We do not know what the service times or request frequencies for the 3,900 x86 servers look like, but we can make assumptions about this, do the arithmetic, and then see what that tells us about how well this transition is likely to work.

The 7 IFLs attached to each z9 offer a total of 11.55 PPC Ghz - at the usual 2:1 PPC advantage, this is roughly equivelent to 24 x86 Ghz. 130 (3900/30) single core x86 servers at 3Ghz offer 390 x86 Ghx. In other words, if mainframe ghosting imposed zero overhead and everything ran from directly connected ram disks, than the maximum x86 average utilization the z9 could handle would be just under 6%.

Notice, however, that this is not a linear function - the 6% noted above is a local maximum for a function determined by the relative task completion potential for the two processors in the context of the workload thrown at them.
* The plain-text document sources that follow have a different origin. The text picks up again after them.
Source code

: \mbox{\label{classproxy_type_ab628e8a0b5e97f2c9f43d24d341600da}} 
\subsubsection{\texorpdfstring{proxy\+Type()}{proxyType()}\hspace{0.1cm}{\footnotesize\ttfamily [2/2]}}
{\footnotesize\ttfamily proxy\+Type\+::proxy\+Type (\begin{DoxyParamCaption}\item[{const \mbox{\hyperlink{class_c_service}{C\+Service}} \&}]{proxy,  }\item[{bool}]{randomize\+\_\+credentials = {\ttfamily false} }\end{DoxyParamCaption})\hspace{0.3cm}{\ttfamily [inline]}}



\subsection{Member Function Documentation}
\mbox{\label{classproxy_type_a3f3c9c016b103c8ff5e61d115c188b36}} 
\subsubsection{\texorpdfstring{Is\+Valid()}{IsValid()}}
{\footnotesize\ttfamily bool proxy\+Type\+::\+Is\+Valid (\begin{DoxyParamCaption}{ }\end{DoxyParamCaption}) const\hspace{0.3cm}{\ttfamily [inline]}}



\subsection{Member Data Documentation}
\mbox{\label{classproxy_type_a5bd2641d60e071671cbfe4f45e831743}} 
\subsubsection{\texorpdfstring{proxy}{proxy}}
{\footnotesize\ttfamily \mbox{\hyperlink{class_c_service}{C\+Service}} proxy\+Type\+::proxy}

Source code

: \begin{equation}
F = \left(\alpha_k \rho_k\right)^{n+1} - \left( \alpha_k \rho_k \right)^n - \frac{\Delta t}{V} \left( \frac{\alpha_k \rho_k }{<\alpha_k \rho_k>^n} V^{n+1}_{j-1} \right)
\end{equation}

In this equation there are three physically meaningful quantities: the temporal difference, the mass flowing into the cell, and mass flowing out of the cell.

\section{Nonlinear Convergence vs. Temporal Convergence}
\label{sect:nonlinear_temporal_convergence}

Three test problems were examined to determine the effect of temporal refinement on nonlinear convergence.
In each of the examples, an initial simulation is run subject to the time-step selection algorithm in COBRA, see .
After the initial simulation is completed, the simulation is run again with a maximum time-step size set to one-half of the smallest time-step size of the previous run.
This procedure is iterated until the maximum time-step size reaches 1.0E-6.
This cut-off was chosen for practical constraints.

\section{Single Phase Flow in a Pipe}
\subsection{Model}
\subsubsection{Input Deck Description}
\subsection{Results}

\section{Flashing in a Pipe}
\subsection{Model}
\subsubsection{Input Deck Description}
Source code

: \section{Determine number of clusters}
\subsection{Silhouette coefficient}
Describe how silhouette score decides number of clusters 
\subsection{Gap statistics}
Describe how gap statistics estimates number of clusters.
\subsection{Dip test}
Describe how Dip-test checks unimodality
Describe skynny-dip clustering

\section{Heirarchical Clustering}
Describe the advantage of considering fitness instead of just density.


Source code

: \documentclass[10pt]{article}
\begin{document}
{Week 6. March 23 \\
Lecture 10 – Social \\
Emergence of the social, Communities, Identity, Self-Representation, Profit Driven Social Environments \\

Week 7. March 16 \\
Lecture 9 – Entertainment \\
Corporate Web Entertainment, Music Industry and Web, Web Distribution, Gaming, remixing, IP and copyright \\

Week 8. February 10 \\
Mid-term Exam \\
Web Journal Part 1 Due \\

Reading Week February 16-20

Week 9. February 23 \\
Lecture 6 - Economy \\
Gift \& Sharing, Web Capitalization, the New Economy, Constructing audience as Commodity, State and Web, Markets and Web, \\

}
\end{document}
If, for example, the x86 workload consisted of one request per server per minute and that request took an average of 0.6 seconds to service, you'd have a 1% x86 utilization rate - but the mainframe would need 62 seconds per minute to keep up with the workload.

In practice, of course, overheads are a killer because there isn't enough memory or network bandwidth available keep all 130 ghosts alive concurrently.

The bottom line is simple: to the average user going from a a system with 11,700 x86 Ghz to one with 346 PPC Ghz will be almost exactly like going from a 3000 Mhz x86 machine to one running at 180 Mhz - and what that means is not only will the data center never get close to break even on capital cost, but the organization as a whole will incur significant losses because users expect better and will adapt, usually by some combination of drunken sailor spending on Wintel to bypass data center delays and/or by slowing whatever they do to match the mainframe's pace.